[Twisted-Python] connectionLost never reached after calling loseConnection: stuck in CLOSE_WAIT forever

Sat Oct 16 09:34:52 MDT 2010

Apologies for the double posting, I am resending this because the
original message appears to have triggered some mbox format handling
bug somewhere and it appears truncated at the first content line
starting with "From" here:

http://twistedmatrix.com/pipermail/twisted-python/2010-October/023029.html

sorry about this
ste

-------- Messaggio originale --------
Oggetto: connectionLost never reached after calling loseConnection:
stuck in CLOSE_WAIT forever
Data: Sat, 16 Oct 2010 17:22:56 +0200
Mittente: Stefano Debenedetti <ste at demaledetti.net>
A: twisted-python at twistedmatrix.com

Hi,

I have a similar problem as described in this old mail [1] except
that I am not using threads at all.

Basically my app is a server that accepts connections from a client
(connection A), when A is established it opens connections B and C
to another server and forwards data from A to B and from C back to A.
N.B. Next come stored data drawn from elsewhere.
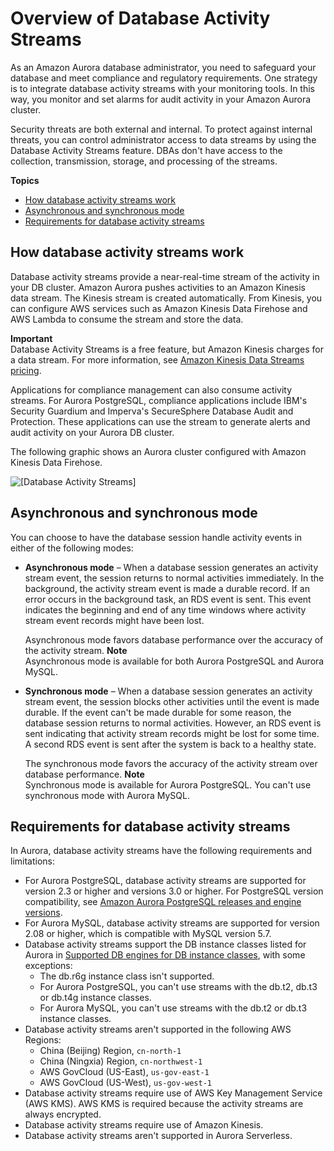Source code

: # Overview of Database Activity Streams<a name="DBActivityStreams.Overview"></a>

As an Amazon Aurora database administrator, you need to safeguard your database and meet compliance and regulatory requirements\. One strategy is to integrate database activity streams with your monitoring tools\. In this way, you monitor and set alarms for audit activity in your Amazon Aurora cluster\.

Security threats are both external and internal\. To protect against internal threats, you can control administrator access to data streams by using the Database Activity Streams feature\. DBAs don't have access to the collection, transmission, storage, and processing of the streams\.

**Topics**
+ [How database activity streams work](#DBActivityStreams.Overview.how-they-work)
+ [Asynchronous and synchronous mode](#DBActivityStreams.Overview.sync-mode)
+ [Requirements for database activity streams](#DBActivityStreams.Overview.requirements)

## How database activity streams work<a name="DBActivityStreams.Overview.how-they-work"></a>

Database activity streams provide a near\-real\-time stream of the activity in your DB cluster\. Amazon Aurora pushes activities to an Amazon Kinesis data stream\. The Kinesis stream is created automatically\. From Kinesis, you can configure AWS services such as Amazon Kinesis Data Firehose and AWS Lambda to consume the stream and store the data\.

**Important**  
Database Activity Streams is a free feature, but Amazon Kinesis charges for a data stream\. For more information, see [Amazon Kinesis Data Streams pricing](https://aws.amazon.com/kinesis/data-streams/pricing/)\.

Applications for compliance management can also consume activity streams\. For Aurora PostgreSQL, compliance applications include IBM's Security Guardium and Imperva's SecureSphere Database Audit and Protection\. These applications can use the stream to generate alerts and audit activity on your Aurora DB cluster\.

The following graphic shows an Aurora cluster configured with Amazon Kinesis Data Firehose\.

![\[Database Activity Streams\]](http://docs.aws.amazon.com/AmazonRDS/latest/AuroraUserGuide/images/aurora-das.png)

## Asynchronous and synchronous mode<a name="DBActivityStreams.Overview.sync-mode"></a>

You can choose to have the database session handle activity events in either of the following modes:
+ **Asynchronous mode** – When a database session generates an activity stream event, the session returns to normal activities immediately\. In the background, the activity stream event is made a durable record\. If an error occurs in the background task, an RDS event is sent\. This event indicates the beginning and end of any time windows where activity stream event records might have been lost\.

  Asynchronous mode favors database performance over the accuracy of the activity stream\. 
**Note**  
 Asynchronous mode is available for both Aurora PostgreSQL and Aurora MySQL\. 
+ **Synchronous mode** – When a database session generates an activity stream event, the session blocks other activities until the event is made durable\. If the event can't be made durable for some reason, the database session returns to normal activities\. However, an RDS event is sent indicating that activity stream records might be lost for some time\. A second RDS event is sent after the system is back to a healthy state\.

  The synchronous mode favors the accuracy of the activity stream over database performance\.
**Note**  
 Synchronous mode is available for Aurora PostgreSQL\. You can't use synchronous mode with Aurora MySQL\. 

## Requirements for database activity streams<a name="DBActivityStreams.Overview.requirements"></a>

In Aurora, database activity streams have the following requirements and limitations:
+ For Aurora PostgreSQL, database activity streams are supported for version 2\.3 or higher and versions 3\.0 or higher\. For PostgreSQL version compatibility, see [Amazon Aurora PostgreSQL releases and engine versions](AuroraPostgreSQL.Updates.20180305.md)\. 
+ For Aurora MySQL, database activity streams are supported for version 2\.08 or higher, which is compatible with MySQL version 5\.7\.
+ Database activity streams support the DB instance classes listed for Aurora in [Supported DB engines for DB instance classes](Concepts.DBInstanceClass.md#Concepts.DBInstanceClass.SupportAurora), with some exceptions:
  +  The db\.r6g instance class isn't supported\.
  +  For Aurora PostgreSQL, you can't use streams with the db\.t2, db\.t3 or db\.t4g instance classes\.
  +  For Aurora MySQL, you can't use streams with the db\.t2 or db\.t3 instance classes\.
+ Database activity streams aren't supported in the following AWS Regions:
  + China \(Beijing\) Region, `cn-north-1`
  + China \(Ningxia\) Region, `cn-northwest-1`
  + AWS GovCloud \(US\-East\), `us-gov-east-1`
  + AWS GovCloud \(US\-West\), `us-gov-west-1`
+ Database activity streams require use of AWS Key Management Service \(AWS KMS\)\. AWS KMS is required because the activity streams are always encrypted\.
+ Database activity streams require use of Amazon Kinesis\.
+ Database activity streams aren't supported in Aurora Serverless\.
Here is how data is forwarded:

def forward(_from, to):
    _from.dataReceived = to.transport.write
    to.transport.registerProducer(_from.transport, True)

def loseConnection(proto, onlost=lambda *args: None):
    proto.connectionLost = onlost
    proto.transport.unregisterProducer()
    proto.transport.loseConnection()

as soon as connectionMade has been called on connection A, B and C:

forward(A_protocol, B_protocol)
forward(C_protocol, A_protocol)

as soon as it decides its job is done and wants to tear down all
connections:

loseConnection(B_protocol)
loseConnection(C_protocol, lambda *a: loseConnection(A_protocol))

The debug logs in my code assure me that the loseConnection
function is always called with the A_protocol as argument, yet
sometimes and totally unpredictably as far as I can tell
connectionLost is not called on some A_protocol instances and
corresponding A connections get stuck in CLOSE_WAIT state.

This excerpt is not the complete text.